DISCOVER THE BETTER FIT FOR YOU WITH THESE 4 QUESTIONS
Not every community college experience is like an episode of the NBC hit show Community — and we should all be thankful for that. But much like the show, community college can be a fit for a variety of different types of people. There have even been many notable individuals that have walked the community halls, including Tom Hanks, Frank Gehry, Jackie Robinson, Walt Disney, Sarah Palin, and George Lucas.
And you could follow in their steps — or lead your own way.
It’s your choice. You could spend the next two years of your life either racing up the ladder to your high-hopes future or find yourself stuck on the ground with an emptying bank account and an even emptier idea of what your life has in store in four years.
It doesn’t make sense for everyone to go straight to a 4-year university, nor does it make sense for everyone to go to a community college. And though a community college is sometimes given a bad rap, the education does measure up — and depending on your particular needs, it can even surpass the value of a public or private 4-year university.

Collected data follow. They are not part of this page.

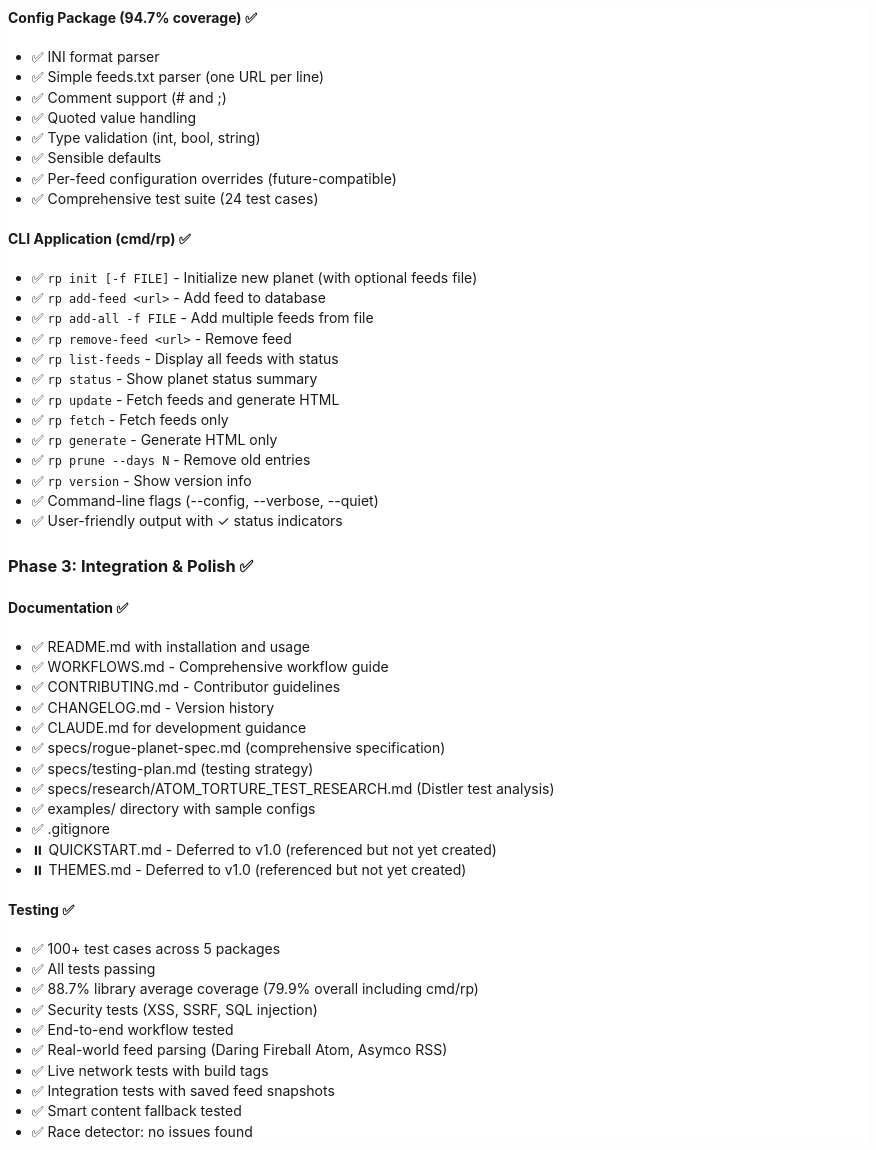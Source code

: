 #### Config Package (94.7% coverage) ✅
- ✅ INI format parser
- ✅ Simple feeds.txt parser (one URL per line)
- ✅ Comment support (# and ;)
- ✅ Quoted value handling
- ✅ Type validation (int, bool, string)
- ✅ Sensible defaults
- ✅ Per-feed configuration overrides (future-compatible)
- ✅ Comprehensive test suite (24 test cases)

#### CLI Application (cmd/rp) ✅
- ✅ `rp init [-f FILE]` - Initialize new planet (with optional feeds file)
- ✅ `rp add-feed <url>` - Add feed to database
- ✅ `rp add-all -f FILE` - Add multiple feeds from file
- ✅ `rp remove-feed <url>` - Remove feed
- ✅ `rp list-feeds` - Display all feeds with status
- ✅ `rp status` - Show planet status summary
- ✅ `rp update` - Fetch feeds and generate HTML
- ✅ `rp fetch` - Fetch feeds only
- ✅ `rp generate` - Generate HTML only
- ✅ `rp prune --days N` - Remove old entries
- ✅ `rp version` - Show version info
- ✅ Command-line flags (--config, --verbose, --quiet)
- ✅ User-friendly output with ✓ status indicators

### Phase 3: Integration & Polish ✅

#### Documentation ✅
- ✅ README.md with installation and usage
- ✅ WORKFLOWS.md - Comprehensive workflow guide
- ✅ CONTRIBUTING.md - Contributor guidelines
- ✅ CHANGELOG.md - Version history
- ✅ CLAUDE.md for development guidance
- ✅ specs/rogue-planet-spec.md (comprehensive specification)
- ✅ specs/testing-plan.md (testing strategy)
- ✅ specs/research/ATOM_TORTURE_TEST_RESEARCH.md (Distler test analysis)
- ✅ examples/ directory with sample configs
- ✅ .gitignore
- ⏸️ QUICKSTART.md - Deferred to v1.0 (referenced but not yet created)
- ⏸️ THEMES.md - Deferred to v1.0 (referenced but not yet created)

#### Testing ✅
- ✅ 100+ test cases across 5 packages
- ✅ All tests passing
- ✅ 88.7% library average coverage (79.9% overall including cmd/rp)
- ✅ Security tests (XSS, SSRF, SQL injection)
- ✅ End-to-end workflow tested
- ✅ Real-world feed parsing (Daring Fireball Atom, Asymco RSS)
- ✅ Live network tests with build tags
- ✅ Integration tests with saved feed snapshots
- ✅ Smart content fallback tested
- ✅ Race detector: no issues found
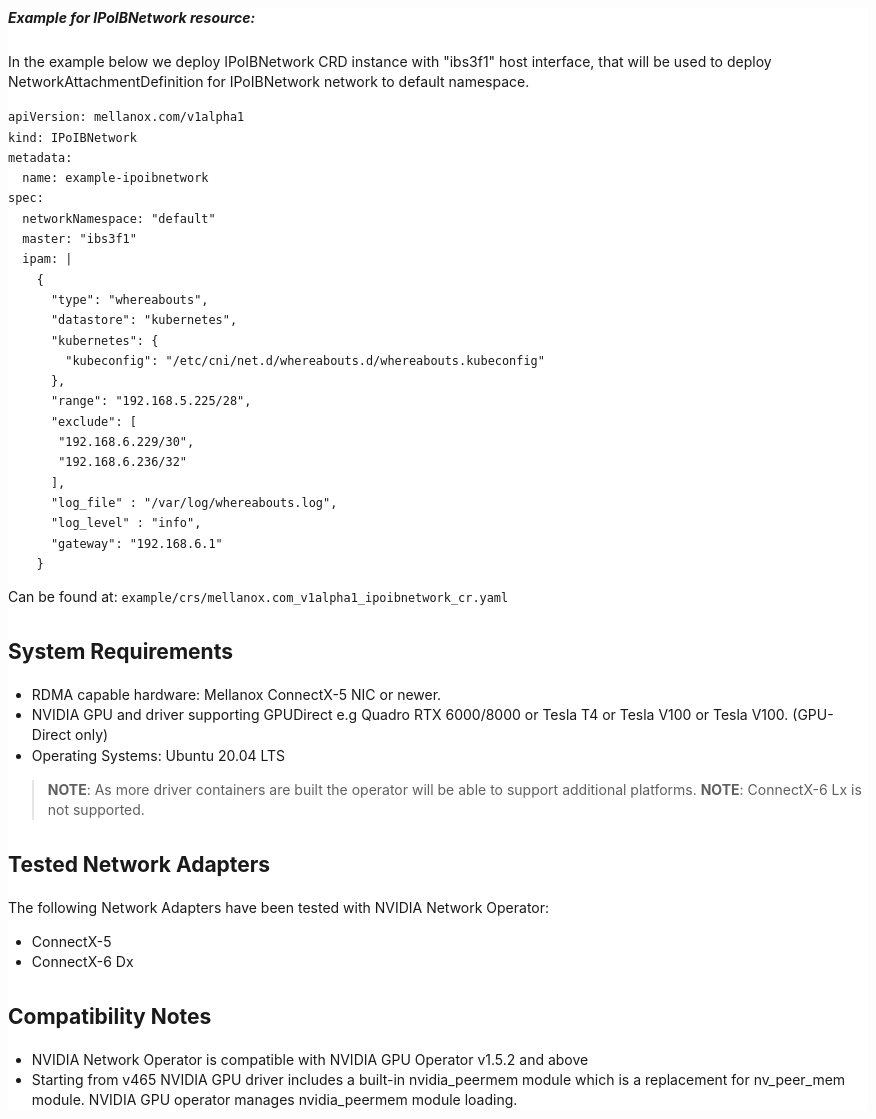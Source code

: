 ##### Example for IPoIBNetwork resource:
In the example below we deploy IPoIBNetwork CRD instance with "ibs3f1" host interface, that will be used to deploy NetworkAttachmentDefinition for IPoIBNetwork network to default namespace.

```
apiVersion: mellanox.com/v1alpha1
kind: IPoIBNetwork
metadata:
  name: example-ipoibnetwork
spec:
  networkNamespace: "default"
  master: "ibs3f1"
  ipam: |
    {
      "type": "whereabouts",
      "datastore": "kubernetes",
      "kubernetes": {
        "kubeconfig": "/etc/cni/net.d/whereabouts.d/whereabouts.kubeconfig"
      },
      "range": "192.168.5.225/28",
      "exclude": [
       "192.168.6.229/30",
       "192.168.6.236/32"
      ],
      "log_file" : "/var/log/whereabouts.log",
      "log_level" : "info",
      "gateway": "192.168.6.1"
    }

```

Can be found at: `example/crs/mellanox.com_v1alpha1_ipoibnetwork_cr.yaml`

## System Requirements
* RDMA capable hardware: Mellanox ConnectX-5 NIC or newer.
* NVIDIA GPU and driver supporting GPUDirect e.g Quadro RTX 6000/8000 or Tesla T4 or Tesla V100 or Tesla V100.
(GPU-Direct only)
* Operating Systems: Ubuntu 20.04 LTS

>__NOTE__: As more driver containers are built the operator will be able to support additional platforms.
>__NOTE__: ConnectX-6 Lx is not supported.

## Tested Network Adapters
The following Network Adapters have been tested with NVIDIA Network Operator:
* ConnectX-5
* ConnectX-6 Dx

## Compatibility Notes
* NVIDIA Network Operator is compatible with NVIDIA GPU Operator v1.5.2 and above
* Starting from v465 NVIDIA GPU driver includes a built-in nvidia_peermem module
  which is a replacement for nv_peer_mem module. NVIDIA GPU operator manages nvidia_peermem module loading.
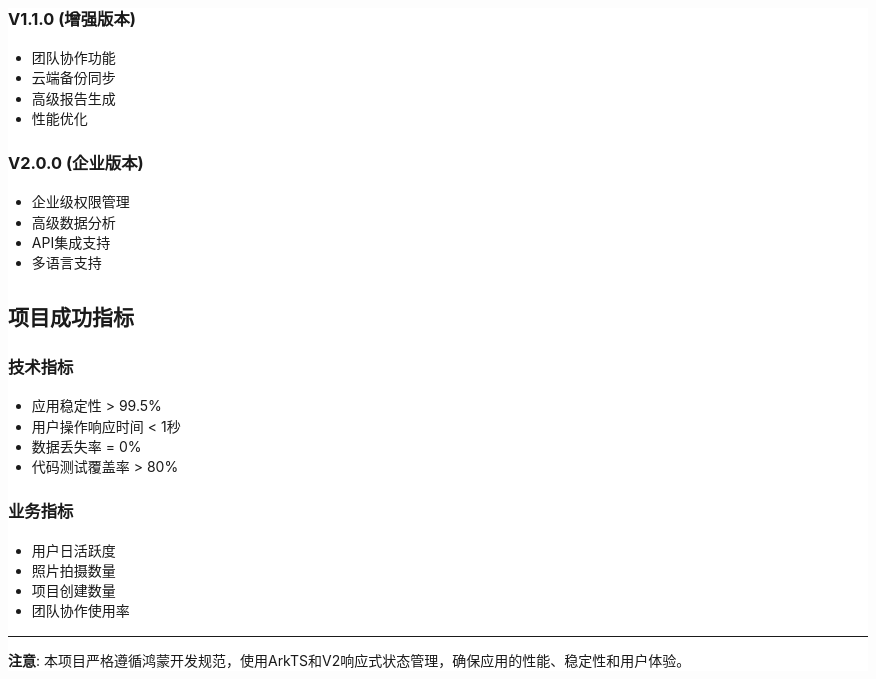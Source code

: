 ### V1.1.0 (增强版本)
- 团队协作功能
- 云端备份同步
- 高级报告生成
- 性能优化

### V2.0.0 (企业版本)
- 企业级权限管理
- 高级数据分析
- API集成支持
- 多语言支持

## 项目成功指标

### 技术指标
- 应用稳定性 > 99.5%
- 用户操作响应时间 < 1秒
- 数据丢失率 = 0%
- 代码测试覆盖率 > 80%

### 业务指标
- 用户日活跃度
- 照片拍摄数量
- 项目创建数量
- 团队协作使用率

---

**注意**: 本项目严格遵循鸿蒙开发规范，使用ArkTS和V2响应式状态管理，确保应用的性能、稳定性和用户体验。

Consider these four questions when deciding whether or not you should take two years at a community college or go straight to a 4-year university.
1. Does the move from classes of 20 to lecture of halls of 100s send your knee jerking?
If it does, community college might be a better transition for you. Classes typically range in sizes from 30 to 60 students. This means there are more opportunities for meaningful discussion, feedback, and learning – plus the chance to make a connection with your professor. And community college professors are qualified with a minimum of a masters degree and sometimes a PhD. Though it’s not true with all 4-year professors, they’ve often been known to let TAs lead their classes while they focus more on research and getting work published. In community college classes, the instructor is invested in your education, and the focus is put on the class materials. If you’re ready to jump into classes, literally becoming lost in a mass of students, take the plunge. Otherwise, community college is here for you with class sizes that let you can stand out.
2. Are you ready to see your bank dollars decrease or your debt increase?
We hope you didn’t answer with, what dollars? Regardless of whether your parents plan to help or if you’re fronting the cost of school all on your own, your bank account will take a hit.With community college, though, the drop is a lot less substantial while still preparing you adequately for a future career. Just compare the average costs for two years of school below.
Two years community college = $7,000
Two years public university = $18,000
Two years private institution = $60,000
Unless you qualify for scholarships, grants, or are preparing to take out a huge loan, getting your general education credits done for at least half the cost of your other options seems like the right choice.
3. So … what are you going to be when you grow up?
If you’re like many of your peers, you may have just stuck out your palms and gasped a “Whoa, whoa, whoa. I just figured out what dress I want to wear for prom. Give me a sec.” Not knowing is perfectly okay. Some fifty-year-olds still question what they want to do with their lives. But it makes more sense to explore your interests at a school you can afford, while checking off the general eds you will need for a 4-year degree, if you decide to go down that route. And if what you want to be is specialized enough — like a Dental Hygienist, registered Nurse, Technician, etc? Odds are high that there’s a 2-year program at a community college just for you.
4. Do you plan to work during school? Do you need flexibility? Do you want to keep living your life while learning?
If you said a lot of yeses, then community college is the winner. Though campus life found at 4-year universities is an experience all on its own, community college provides unbeatable flexibility. With day, night, and even online classes, students can have jobs, internships, and a family all while working hard to reach their goals. Sure, reading on grassy campuses and greek life seem tempting now, but the paycheck that’ll keep you on your feet before your dream job will be much more rewarding for later in your life.
All in all, community college is the right match for a person who’s looking to save a lot of money, explore their options, and keep their lifestyle flexible. If this is you, don’t hesitate to check out a city college that transfers credits easily to the university you want to end up at — or one that offers a 2-year program that’ll get you where you need to be.